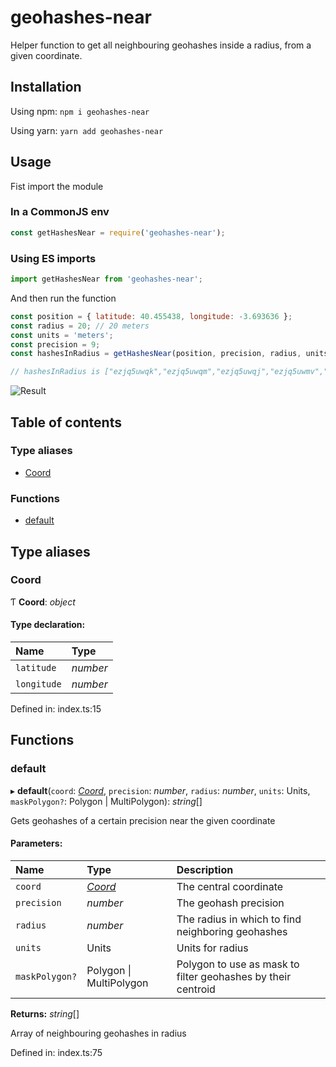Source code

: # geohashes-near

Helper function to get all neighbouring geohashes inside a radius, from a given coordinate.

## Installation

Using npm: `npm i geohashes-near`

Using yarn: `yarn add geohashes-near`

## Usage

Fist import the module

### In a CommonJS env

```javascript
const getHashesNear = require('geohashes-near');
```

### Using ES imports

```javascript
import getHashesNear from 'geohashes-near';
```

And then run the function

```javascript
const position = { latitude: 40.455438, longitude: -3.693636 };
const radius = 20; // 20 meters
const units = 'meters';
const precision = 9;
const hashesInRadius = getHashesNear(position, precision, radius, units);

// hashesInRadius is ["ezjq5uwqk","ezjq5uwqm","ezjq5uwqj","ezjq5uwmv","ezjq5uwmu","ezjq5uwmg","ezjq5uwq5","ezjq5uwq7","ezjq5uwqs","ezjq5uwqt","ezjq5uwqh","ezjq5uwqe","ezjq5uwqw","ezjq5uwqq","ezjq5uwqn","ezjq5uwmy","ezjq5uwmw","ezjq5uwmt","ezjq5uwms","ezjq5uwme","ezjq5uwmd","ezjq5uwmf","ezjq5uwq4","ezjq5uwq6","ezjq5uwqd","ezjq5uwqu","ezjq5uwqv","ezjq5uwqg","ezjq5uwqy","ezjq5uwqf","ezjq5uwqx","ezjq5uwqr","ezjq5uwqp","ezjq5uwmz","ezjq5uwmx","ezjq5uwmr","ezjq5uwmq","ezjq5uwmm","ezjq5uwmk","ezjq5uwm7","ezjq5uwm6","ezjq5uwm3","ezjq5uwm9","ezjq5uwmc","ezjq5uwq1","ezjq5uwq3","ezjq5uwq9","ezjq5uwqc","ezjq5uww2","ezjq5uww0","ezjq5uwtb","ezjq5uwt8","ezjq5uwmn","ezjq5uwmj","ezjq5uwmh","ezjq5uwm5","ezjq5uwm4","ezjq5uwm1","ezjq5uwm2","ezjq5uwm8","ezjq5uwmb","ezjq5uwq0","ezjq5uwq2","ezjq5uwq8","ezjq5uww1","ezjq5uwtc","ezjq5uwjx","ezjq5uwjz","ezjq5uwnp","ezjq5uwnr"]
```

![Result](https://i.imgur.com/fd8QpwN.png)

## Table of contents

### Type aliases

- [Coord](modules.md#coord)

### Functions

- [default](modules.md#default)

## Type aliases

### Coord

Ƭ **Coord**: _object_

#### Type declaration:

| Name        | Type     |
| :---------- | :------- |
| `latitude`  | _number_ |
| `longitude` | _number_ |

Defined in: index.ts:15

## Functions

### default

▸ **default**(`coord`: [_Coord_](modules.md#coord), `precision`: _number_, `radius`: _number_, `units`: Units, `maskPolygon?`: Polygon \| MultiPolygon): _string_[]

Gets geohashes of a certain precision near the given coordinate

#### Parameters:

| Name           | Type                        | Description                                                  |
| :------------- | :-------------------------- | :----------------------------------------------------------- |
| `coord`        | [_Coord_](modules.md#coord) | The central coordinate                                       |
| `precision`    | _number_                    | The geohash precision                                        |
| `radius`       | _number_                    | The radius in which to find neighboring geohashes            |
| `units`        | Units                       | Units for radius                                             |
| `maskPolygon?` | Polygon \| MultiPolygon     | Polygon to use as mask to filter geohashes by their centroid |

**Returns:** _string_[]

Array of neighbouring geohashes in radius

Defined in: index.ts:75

*WORK REQUEST*
A bare number is the whole answer: state how many lines in the data above contain "Type".

*EXPECTED ANSWER*
5